C.M. scored 23/28 on the critical ToM condition, a performance falling within the range of the controls' scores (22–28, mean = 25.6/28; modified t test: t(4) = −1.03; pone-tailed = .18). In the two control conditions, C.M. correctly chose the logical ending of the story in all trials (see Figure 3). Thus, in comparison with controls, C.M. did not show an impaired ability to infer other people's intentions.

Figure 3. 

C.M.'s performance in the five nonverbal ToM tasks.

Figure 3. 

C.M.'s performance in the five nonverbal ToM tasks.

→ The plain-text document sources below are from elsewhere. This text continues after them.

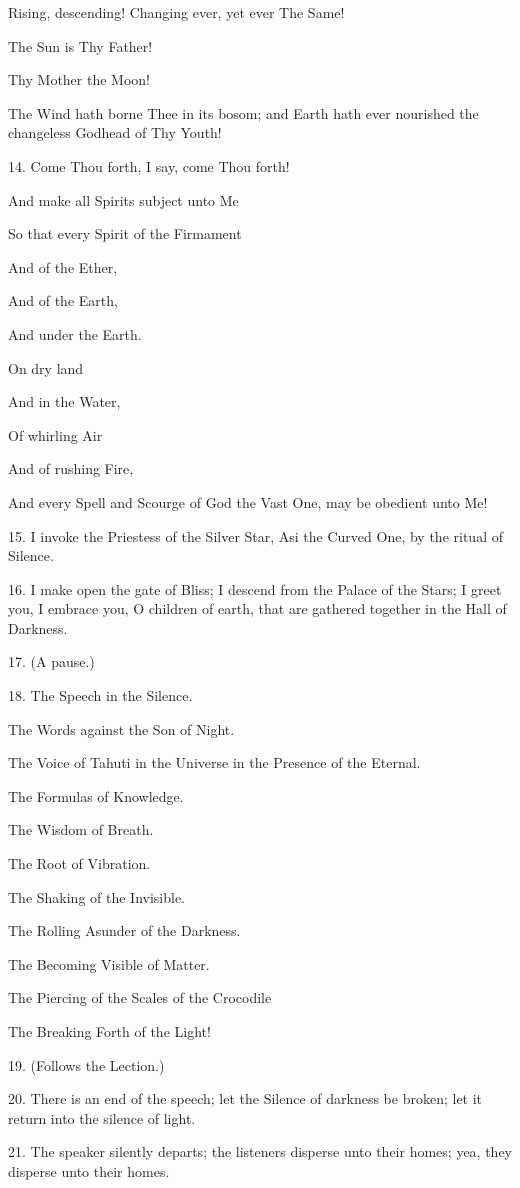 Rising, descending! Changing ever, yet ever The Same!

The Sun is Thy Father!

Thy Mother the Moon!

The Wind hath borne Thee in its bosom; and Earth hath ever nourished the changeless Godhead of Thy Youth!

14. Come Thou forth, I say, come Thou forth!

And make all Spirits subject unto Me

So that every Spirit of the Firmament

And of the Ether,

And of the Earth,

And under the Earth.

On dry land

And in the Water,

Of whirling Air

And of rushing Fire,

And every Spell and Scourge of God the Vast One, may be obedient unto Me!

15. I invoke the Priestess of the Silver Star, Asi the Curved One, by the ritual of Silence.

16. I make open the gate of Bliss; I descend from the Palace of the Stars; I greet you, I embrace you, O children of earth, that are gathered together in the Hall of Darkness.

17. (A pause.)

18. The Speech in the Silence.

The Words against the Son of Night.

The Voice of Tahuti in the Universe in the Presence of the Eternal.

The Formulas of Knowledge.

The Wisdom of Breath.

The Root of Vibration.

The Shaking of the Invisible.

The Rolling Asunder of the Darkness.

The Becoming Visible of Matter.

The Piercing of the Scales of the Crocodile

The Breaking Forth of the Light!

19. (Follows the Lection.)

20. There is an end of the speech; let the Silence of darkness be broken; let it return into the silence of light.

21. The speaker silently departs; the listeners disperse unto their homes; yea, they disperse unto their homes.

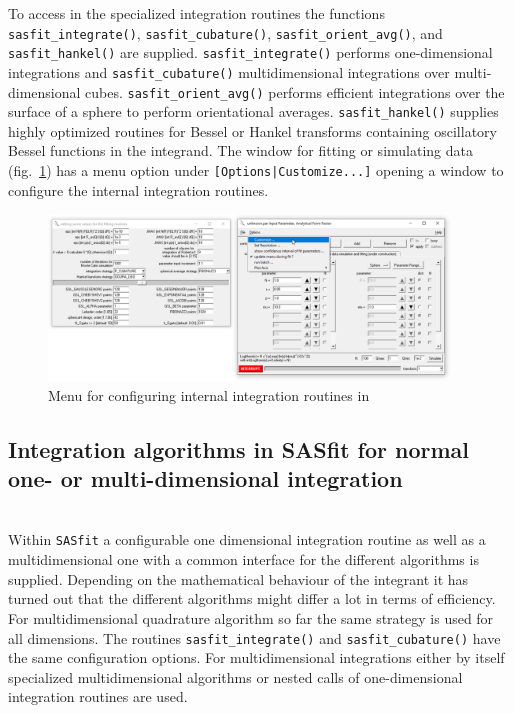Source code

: To access in \SASfit the specialized integration routines the functions \texttt{sasfit\_integrate()}, \texttt{sasfit\_cubature()},
\texttt{sasfit\_orient\_avg()}, and \texttt{sasfit\_hankel()} are supplied.
\texttt{sasfit\_integrate()} performs one-dimensional integrations and \texttt{sasfit\_cubature()} multidimensional integrations over multi-dimensional cubes. \texttt{sasfit\_orient\_avg()} performs efficient integrations over the surface of a sphere to perform orientational averages. \texttt{sasfit\_hankel()} supplies highly optimized routines for Bessel or Hankel transforms containing oscillatory Bessel functions in the integrand. The window for fitting or simulating data (fig.\ \ref{fig:CustomizeIntGUI}) has a menu option under \texttt{[Options|Customize...]} opening a window to configure the internal integration routines.
\begin{figure}[htb]
\begin{center}
\includegraphics[width=0.95\textwidth]{../images/GUI/CustomizeWindow.pdf}
\end{center}
\caption{Menu for configuring internal integration routines in \SASfit}
\label{fig:CustomizeIntGUI}
\end{figure}

\subsection{Integration algorithms in SASfit for normal one- or multi-dimensional integration}  ~\\

Within \texttt{SASfit} a configurable one dimensional integration routine as well as a multidimensional one  with a common interface for the different algorithms is supplied. Depending on the mathematical behaviour of the integrant it has turned out that the different algorithms might differ a lot in terms of efficiency. For multidimensional quadrature algorithm so far the same strategy is used for all dimensions. The routines \texttt{sasfit\_integrate()}  and \texttt{sasfit\_cubature()} have the same configuration options. For multidimensional integrations either by itself specialized multidimensional algorithms or nested calls of one-dimensional integration routines are used. \\


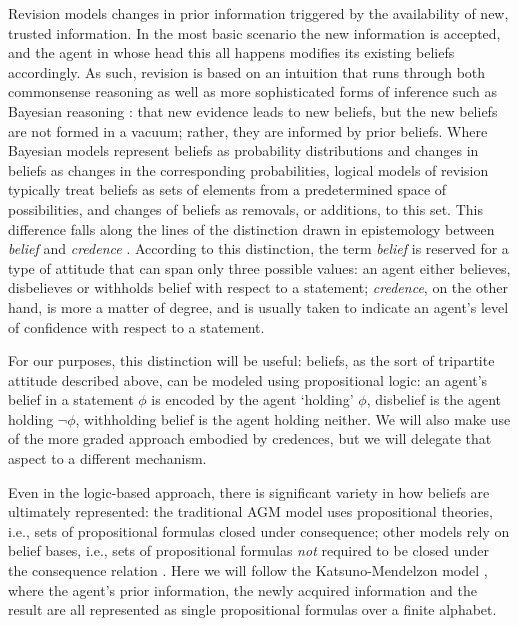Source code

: Revision models changes in prior information triggered by 
the availability of new, trusted information.
In the most basic scenario the new information is accepted, 
and the agent in whose head this all happens
modifies its existing beliefs accordingly.
As such, revision is based on an intuition 
that runs through both commonsense reasoning
as well as more sophisticated forms of inference 
such as Bayesian reasoning \cite{Joyce19,3blue1brown19}:
that new evidence leads to new beliefs, 
but the new beliefs are not formed in a vacuum;
rather, they are informed by prior beliefs.
Where Bayesian models represent beliefs as probability distributions
and changes in beliefs as changes in the corresponding probabilities,
logical models of revision typically treat beliefs as sets of elements 
from a predetermined space of possibilities,
and changes of beliefs as removals, or additions, to this set.
This difference falls along the lines of the distinction drawn in epistemology 
between \emph{belief} and \emph{credence} \cite{Schwitzgebel19,Jackson20}.
According to this distinction, the term \emph{belief} is reserved for 
a type of attitude that can span only three possible values: an agent either believes,
disbelieves or withholds belief with respect to a statement; 
\emph{credence}, on the other hand, is more a matter of degree, and is 
usually taken to indicate an agent's level of confidence with respect to 
a statement.

For our purposes, this distinction will be useful: beliefs,
as the sort of tripartite attitude described above,
can be modeled using propositional logic: an agent's belief 
in a statement $\phi$ is encoded by the agent `holding' $\phi$,
disbelief is the agent holding $\lnot\phi$, 
withholding belief is the agent holding neither.
We will also make use of the more graded approach embodied by credences,
but we will delegate that aspect to a different mechanism.

Even in the logic-based approach,
there is significant variety in how beliefs are 
ultimately represented:
the traditional AGM model uses propositional theories, 
i.e., sets of propositional formulas closed under consequence;
other models rely on belief bases,
i.e., sets of propositional formulas \emph{not} required to be closed 
under the consequence relation \cite{Hansson99a}. 
Here we will follow the Katsuno-Mendelzon model \cite{KatsunoM92}, 
where the agent's prior information, the newly acquired information and the result
are all represented as single propositional formulas over a finite alphabet.

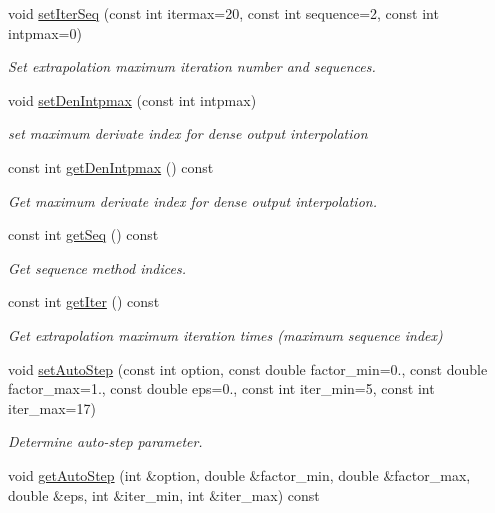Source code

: \begin{DoxyCompactItemize}
void \hyperlink{classARC_1_1chainpars_a58bf0df2cd23671e3e4651e9fe87ddae}{set\+Iter\+Seq} (const int itermax=20, const int sequence=2, const int intpmax=0)
\begin{DoxyCompactList}\small\item\em Set extrapolation maximum iteration number and sequences. \end{DoxyCompactList}\item 
void \hyperlink{classARC_1_1chainpars_a53ef5c1f0077aee49c110982f69ced9c}{set\+Den\+Intpmax} (const int intpmax)
\begin{DoxyCompactList}\small\item\em set maximum derivate index for dense output interpolation \end{DoxyCompactList}\item 
const int \hyperlink{classARC_1_1chainpars_a394aa470175760d3e1f518b68067c9dc}{get\+Den\+Intpmax} () const
\begin{DoxyCompactList}\small\item\em Get maximum derivate index for dense output interpolation. \end{DoxyCompactList}\item 
const int \hyperlink{classARC_1_1chainpars_aea815f20c4efe8e93d68153e41275770}{get\+Seq} () const
\begin{DoxyCompactList}\small\item\em Get sequence method indices. \end{DoxyCompactList}\item 
const int \hyperlink{classARC_1_1chainpars_a000356820943c99de5542b04130f453f}{get\+Iter} () const
\begin{DoxyCompactList}\small\item\em Get extrapolation maximum iteration times (maximum sequence index) \end{DoxyCompactList}\item 
void \hyperlink{classARC_1_1chainpars_a049e663206a8fba9bc0abc7a0be805eb}{set\+Auto\+Step} (const int option, const double factor\+\_\+min=0., const double factor\+\_\+max=1., const double eps=0., const int iter\+\_\+min=5, const int iter\+\_\+max=17)
\begin{DoxyCompactList}\small\item\em Determine auto-\/step parameter. \end{DoxyCompactList}\item 
void \hyperlink{classARC_1_1chainpars_a9758b3d019bd02f2fd27614c99d7fc84}{get\+Auto\+Step} (int \&option, double \&factor\+\_\+min, double \&factor\+\_\+max, double \&eps, int \&iter\+\_\+min, int \&iter\+\_\+max) const

\end{DoxyCompactItemize}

Attributing Knowledge States to Others

Attributing knowledge states and their negative counterpart, ignorance states, have also been shown to activate the left TP (see Goel, Grafman, Sadato, & Hallett, 1995). Ascribing a knowledge state to somebody else requires understanding the relation between what is known (e.g., a specific object property such as its color or texture) and how knowledge was gained (e.g., through seeing or touching; e.g., O'Neill, Astington, & Flavell, 1992). If the left TP is necessary to understand the relation between a source of knowledge and the resulting knowledge state, we should expect that this understanding would be impaired in C.M.

Method

Two entirely nonverbal tasks were used to assess C.M.'s ability to infer knowledge other people gain from various physical interactions with objects. The first task assessed reasoning about four different knowledge sources (seeing, touching/weighting, tasting, and smelling). It consisted of 24 short nonverbal videos showing three actors each making a different action toward two containers. Participants were presented with a pair of target objects and were asked to choose which actor knew in which of the two containers each target object was located. Crucially, the target objects varied across trials, and each pair of objects differed according to some, but not all, sensory properties (e.g., two different drinks like Coke and Fanta—same quantity—have the same weight but do not taste the same; a big vs. a small quantity of water have an identical taste but a different weight; water vs. white rum have the same visual aspect but do not smell the same; a yellow vs. a pink Post-it have the same weight but a different visual aspect, etc.). On each trial, one actor made a relevant action to locate the target objects (e.g., lifting the two containers to find out which of them contained a stapler and which of them contained a driving license), another actor made a sensorial action that gave access to an irrelevant property of the objects (e.g., smelling the content of the two containers to find out which one contained the stapler and which one contained the driving license), and a third actor made an action which gave no information about the object properties (e.g., blowing on the containers). The order of presentation of the three actions was counterbalanced across trials. The design of the task allowed detecting not only full loss of understanding but also incomplete understanding of how knowledge is acquired. Indeed, if a patient still understands that sensory experiences are necessary to gain sensory information about objects but does not understand anymore which specific knowledge about the objects can be gained from specific sensorial actions toward them, he should avoid choosing the actor who made a nonsensorial action but may sometimes erroneously choose the actor who made an irrelevant sensorial action (for a similar proposal in the developmental literature, see e.g., O'Neill et al., 1992).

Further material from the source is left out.